Different types of blends are also commonly used as filling to combine the benefits and characteristics of different materials, to create pillows and cushions that offer a balanced and tailored experience. In recent years blends of raw and recycled materials are also catching on to reduce raw material purchase. For example, it’s possible to reuse production scraps from the manufacturing process and blend it in low percentages with other materials, such as ball fiber or microfiber. Blends can be customized to meet specific requirements, whether it’s increasing fluffiness, resilience or any other feature. This versatility makes blend-filled pillows a popular choice, because it covers a wide range of preferences and needs.
WHAT ROLE DO MACHINES PLAY?
Choosing the appropriate machine to handle raw materials and the right pillow blowing or stuffing equipment is essential to guarantee the production of quality pillows.

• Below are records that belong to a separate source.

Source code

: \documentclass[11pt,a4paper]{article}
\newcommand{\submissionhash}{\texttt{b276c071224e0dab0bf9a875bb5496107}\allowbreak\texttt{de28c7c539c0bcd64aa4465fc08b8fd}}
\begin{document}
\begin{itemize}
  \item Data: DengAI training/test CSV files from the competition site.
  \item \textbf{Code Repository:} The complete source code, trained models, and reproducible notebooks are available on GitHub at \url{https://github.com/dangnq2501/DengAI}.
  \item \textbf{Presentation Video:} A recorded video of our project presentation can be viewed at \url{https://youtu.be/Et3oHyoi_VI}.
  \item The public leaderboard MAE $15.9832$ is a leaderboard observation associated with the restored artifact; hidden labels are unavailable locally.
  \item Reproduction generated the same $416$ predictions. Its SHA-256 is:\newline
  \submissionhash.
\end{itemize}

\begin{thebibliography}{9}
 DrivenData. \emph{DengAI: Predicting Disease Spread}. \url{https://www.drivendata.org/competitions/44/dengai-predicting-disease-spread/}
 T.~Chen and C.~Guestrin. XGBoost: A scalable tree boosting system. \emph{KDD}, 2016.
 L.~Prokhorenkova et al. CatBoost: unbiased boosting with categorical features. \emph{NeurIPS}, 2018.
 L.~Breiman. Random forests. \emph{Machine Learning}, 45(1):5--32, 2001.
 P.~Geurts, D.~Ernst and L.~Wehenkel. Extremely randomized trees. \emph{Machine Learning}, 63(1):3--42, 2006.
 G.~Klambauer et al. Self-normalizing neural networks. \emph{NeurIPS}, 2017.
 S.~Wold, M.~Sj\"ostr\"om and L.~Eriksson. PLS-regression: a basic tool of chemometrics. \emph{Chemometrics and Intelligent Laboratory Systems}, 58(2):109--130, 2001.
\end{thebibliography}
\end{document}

Throughout the years, our commitment to research and development has led us to design automated machines that not only handle raw materials with precision but also bring out their full potential. That’s because an automated process helps distribute filling materials accurately and evenly throughout the pillow casing: this ensures consistency in every single product, but also an improved management of raw materials and therefore a reduction of waste.
Inappropriate equipment on the other hand can result in uneven lumps in the pillow, leading to discomfort and reduced quality. On top of that, automated machines have quality control features, such as weight measurement and inspection systems, to monitor and ensure the quality of the filled pillows. These data, and in general a digitalized process, are key to keep an eye on costs, performances and inefficiencies.